Gly456 and Arg443 are essential for allosteric regulation of human GLUD1 glutamate dehydrogenase

Abstract

Human glutamate dehydrogenase (GDH) exists in housekeeping and brain‐specific isoforms encoded by the GLUD1 and GLUD2 genes, respectively. Although the two isoenzymes share all but 15 of their 505 amino acids, they differ markedly in their allosteric regulation characteristics. To identify the structural basis of these functional properties, we performed site‐directed mutagenesis of the GLUD1 at sites that differ from the GLUD2 gene.
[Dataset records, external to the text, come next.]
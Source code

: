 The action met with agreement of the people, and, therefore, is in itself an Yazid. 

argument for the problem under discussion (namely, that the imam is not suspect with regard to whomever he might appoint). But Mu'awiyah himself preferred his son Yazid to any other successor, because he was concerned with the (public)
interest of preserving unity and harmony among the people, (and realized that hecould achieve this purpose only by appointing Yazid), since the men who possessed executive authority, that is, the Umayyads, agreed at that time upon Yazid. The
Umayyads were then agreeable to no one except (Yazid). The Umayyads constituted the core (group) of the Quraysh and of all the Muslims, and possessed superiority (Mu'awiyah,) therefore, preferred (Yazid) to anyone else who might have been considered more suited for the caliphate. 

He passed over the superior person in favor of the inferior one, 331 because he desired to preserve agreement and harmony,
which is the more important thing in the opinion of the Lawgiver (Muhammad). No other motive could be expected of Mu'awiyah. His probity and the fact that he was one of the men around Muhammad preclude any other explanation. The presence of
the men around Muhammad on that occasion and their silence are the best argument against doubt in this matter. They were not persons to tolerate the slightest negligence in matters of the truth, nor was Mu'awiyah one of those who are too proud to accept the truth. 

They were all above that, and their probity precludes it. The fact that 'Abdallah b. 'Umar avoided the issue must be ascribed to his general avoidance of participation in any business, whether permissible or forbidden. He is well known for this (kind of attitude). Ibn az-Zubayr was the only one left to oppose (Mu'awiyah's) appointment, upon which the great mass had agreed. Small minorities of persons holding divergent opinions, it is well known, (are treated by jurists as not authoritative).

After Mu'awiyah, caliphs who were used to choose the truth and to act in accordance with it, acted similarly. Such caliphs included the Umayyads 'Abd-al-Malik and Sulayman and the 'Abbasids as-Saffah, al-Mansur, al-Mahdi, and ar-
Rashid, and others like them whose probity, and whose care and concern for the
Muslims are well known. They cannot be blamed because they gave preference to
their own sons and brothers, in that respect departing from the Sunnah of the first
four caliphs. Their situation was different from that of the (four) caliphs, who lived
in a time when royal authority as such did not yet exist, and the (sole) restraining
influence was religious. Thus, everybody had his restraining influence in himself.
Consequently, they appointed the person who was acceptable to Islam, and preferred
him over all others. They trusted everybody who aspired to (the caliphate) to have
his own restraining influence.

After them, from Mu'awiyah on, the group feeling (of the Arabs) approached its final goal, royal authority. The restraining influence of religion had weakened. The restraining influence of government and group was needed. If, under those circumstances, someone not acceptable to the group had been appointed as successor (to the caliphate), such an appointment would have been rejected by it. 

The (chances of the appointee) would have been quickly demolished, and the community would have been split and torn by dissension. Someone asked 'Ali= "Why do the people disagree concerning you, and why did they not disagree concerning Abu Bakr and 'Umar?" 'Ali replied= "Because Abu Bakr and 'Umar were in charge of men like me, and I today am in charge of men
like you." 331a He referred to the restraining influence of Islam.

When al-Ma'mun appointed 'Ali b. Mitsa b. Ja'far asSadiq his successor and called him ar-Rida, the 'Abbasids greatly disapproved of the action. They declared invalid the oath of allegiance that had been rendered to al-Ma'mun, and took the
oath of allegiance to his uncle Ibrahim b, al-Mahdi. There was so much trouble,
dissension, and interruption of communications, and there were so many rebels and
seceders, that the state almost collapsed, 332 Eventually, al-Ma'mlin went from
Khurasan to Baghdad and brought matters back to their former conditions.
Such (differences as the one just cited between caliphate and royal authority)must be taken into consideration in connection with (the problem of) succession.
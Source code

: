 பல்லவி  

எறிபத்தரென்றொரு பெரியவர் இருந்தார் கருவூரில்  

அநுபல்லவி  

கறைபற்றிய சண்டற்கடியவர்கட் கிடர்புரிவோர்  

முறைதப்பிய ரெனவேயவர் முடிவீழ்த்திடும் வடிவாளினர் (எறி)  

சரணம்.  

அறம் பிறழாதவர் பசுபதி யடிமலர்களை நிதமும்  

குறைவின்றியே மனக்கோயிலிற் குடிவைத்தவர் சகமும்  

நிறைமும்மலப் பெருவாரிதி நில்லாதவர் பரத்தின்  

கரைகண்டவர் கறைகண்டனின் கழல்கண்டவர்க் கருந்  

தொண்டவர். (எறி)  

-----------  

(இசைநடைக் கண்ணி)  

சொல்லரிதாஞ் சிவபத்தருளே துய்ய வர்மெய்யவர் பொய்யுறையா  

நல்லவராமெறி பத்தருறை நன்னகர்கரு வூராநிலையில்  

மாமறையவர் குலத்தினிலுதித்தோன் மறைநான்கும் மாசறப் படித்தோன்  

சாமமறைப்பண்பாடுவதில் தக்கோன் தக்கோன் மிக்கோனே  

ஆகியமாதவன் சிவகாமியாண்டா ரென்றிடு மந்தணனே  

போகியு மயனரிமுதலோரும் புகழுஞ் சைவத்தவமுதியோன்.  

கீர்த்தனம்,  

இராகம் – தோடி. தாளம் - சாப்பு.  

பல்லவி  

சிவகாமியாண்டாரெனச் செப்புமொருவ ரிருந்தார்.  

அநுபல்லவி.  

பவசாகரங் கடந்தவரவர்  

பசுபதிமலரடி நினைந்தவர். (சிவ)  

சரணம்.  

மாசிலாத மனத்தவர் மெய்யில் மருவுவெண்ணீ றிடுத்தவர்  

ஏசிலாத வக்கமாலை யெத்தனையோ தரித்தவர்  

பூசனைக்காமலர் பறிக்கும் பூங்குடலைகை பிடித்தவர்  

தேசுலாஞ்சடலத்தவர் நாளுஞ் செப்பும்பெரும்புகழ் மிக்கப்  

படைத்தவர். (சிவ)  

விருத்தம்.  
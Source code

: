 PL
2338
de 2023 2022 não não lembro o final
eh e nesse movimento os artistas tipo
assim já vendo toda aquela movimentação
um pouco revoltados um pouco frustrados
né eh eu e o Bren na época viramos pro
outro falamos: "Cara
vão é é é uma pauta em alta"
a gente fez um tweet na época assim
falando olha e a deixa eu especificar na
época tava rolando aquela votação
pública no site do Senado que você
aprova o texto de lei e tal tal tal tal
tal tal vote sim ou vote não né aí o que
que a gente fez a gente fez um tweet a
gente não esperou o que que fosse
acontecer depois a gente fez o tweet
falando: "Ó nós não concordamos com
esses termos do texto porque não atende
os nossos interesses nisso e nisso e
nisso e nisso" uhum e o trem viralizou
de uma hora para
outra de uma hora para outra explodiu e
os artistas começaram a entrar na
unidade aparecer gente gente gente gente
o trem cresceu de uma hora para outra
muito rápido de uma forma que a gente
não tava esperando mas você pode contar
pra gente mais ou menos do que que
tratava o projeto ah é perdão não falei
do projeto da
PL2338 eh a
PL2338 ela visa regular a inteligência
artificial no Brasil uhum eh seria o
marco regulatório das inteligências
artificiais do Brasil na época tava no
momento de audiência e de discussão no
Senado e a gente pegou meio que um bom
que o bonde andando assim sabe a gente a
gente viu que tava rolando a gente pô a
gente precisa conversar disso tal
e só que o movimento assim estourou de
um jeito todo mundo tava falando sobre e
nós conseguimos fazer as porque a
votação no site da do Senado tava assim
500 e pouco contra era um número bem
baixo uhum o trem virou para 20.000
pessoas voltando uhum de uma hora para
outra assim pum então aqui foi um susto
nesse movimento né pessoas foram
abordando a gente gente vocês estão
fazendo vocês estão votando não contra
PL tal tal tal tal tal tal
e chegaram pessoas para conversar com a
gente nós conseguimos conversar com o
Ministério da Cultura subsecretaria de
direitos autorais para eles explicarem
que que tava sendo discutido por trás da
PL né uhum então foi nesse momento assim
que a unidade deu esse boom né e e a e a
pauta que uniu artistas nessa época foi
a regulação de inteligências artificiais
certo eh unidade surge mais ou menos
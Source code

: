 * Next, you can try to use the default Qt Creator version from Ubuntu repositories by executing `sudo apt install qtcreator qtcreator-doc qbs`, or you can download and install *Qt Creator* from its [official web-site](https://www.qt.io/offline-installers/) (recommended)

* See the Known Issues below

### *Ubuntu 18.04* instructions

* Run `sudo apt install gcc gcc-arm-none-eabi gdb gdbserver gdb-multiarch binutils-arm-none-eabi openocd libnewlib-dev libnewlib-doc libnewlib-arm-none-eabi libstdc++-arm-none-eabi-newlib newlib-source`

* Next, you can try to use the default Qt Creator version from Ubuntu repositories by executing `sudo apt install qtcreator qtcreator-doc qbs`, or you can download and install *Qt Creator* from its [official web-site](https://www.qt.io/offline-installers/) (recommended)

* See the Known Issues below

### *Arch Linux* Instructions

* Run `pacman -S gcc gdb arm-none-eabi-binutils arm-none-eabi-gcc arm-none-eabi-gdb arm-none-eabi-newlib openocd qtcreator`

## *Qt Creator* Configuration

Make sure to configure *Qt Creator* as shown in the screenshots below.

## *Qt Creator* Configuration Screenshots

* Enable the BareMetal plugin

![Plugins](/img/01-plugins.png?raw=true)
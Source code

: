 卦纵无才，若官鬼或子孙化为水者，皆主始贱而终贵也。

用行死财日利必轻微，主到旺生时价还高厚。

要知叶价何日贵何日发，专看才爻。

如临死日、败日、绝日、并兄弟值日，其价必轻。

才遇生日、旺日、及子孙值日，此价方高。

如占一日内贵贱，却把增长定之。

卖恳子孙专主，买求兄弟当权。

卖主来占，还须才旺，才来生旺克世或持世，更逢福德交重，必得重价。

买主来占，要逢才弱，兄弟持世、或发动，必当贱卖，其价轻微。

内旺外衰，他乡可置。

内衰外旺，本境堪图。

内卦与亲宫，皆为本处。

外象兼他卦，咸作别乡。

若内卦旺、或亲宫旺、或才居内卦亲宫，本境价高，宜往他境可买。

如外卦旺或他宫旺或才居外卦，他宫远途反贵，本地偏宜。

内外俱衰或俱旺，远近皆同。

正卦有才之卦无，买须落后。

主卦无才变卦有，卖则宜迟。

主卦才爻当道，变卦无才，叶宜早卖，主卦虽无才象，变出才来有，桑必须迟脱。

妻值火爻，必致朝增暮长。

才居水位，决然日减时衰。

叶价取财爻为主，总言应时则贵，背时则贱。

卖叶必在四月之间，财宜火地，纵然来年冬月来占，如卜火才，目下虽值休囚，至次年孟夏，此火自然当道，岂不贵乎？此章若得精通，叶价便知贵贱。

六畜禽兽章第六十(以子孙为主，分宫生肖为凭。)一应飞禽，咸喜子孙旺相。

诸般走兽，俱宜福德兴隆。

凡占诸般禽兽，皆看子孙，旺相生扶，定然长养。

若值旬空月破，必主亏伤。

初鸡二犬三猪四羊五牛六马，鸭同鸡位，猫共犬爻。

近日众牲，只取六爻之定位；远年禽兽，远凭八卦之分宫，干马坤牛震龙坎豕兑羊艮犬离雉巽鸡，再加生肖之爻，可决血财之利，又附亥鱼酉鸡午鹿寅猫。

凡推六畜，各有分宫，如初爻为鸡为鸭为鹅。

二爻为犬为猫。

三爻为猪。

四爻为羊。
Mutated cDNAs were expressed in Sf21 cells using the baculovirus expression system. Results showed that replacement of Gly456 with Ala renders the GLUD1 isoenzyme markedly resistant to GTP inhibition (IC50 = 2.8 ± 0.15 μm) as compared to the wild type enzyme (IC50 = 0.19 ± 0.01 μm) and abolishes its cooperative behavior. In contrast, replacement of Arg443 with Ser caused the enzyme to be essentially inactive when assayed under baseline conditions (without allosteric activators). Also, the Arg443Ser mutant was markedly resistant to ADP activation (SC50 = 345.83 ± 16.35 μm) as compared to the wild type GDH (SC50 = 24.69 ± 3.84 μm). Three other mutants (Ser331Thr; Arg470His; Asn498Ser) showed kinetic and allosteric properties similar to those of the normal GLUD1 enzyme. Hence, change of Gly456 with Ala and Arg443 with Ser accounts for some of the functional characteristics that distinguish the nerve tissue specific (GLUD2) from the housekeeping (GLUD1) GDH. Since GLUD2 has evolved from the GLUD1 gene, these data identify some of the structural changes that permitted the GLUD2 GDH to adapt to the unique metabolic requirements of the nerve tissue.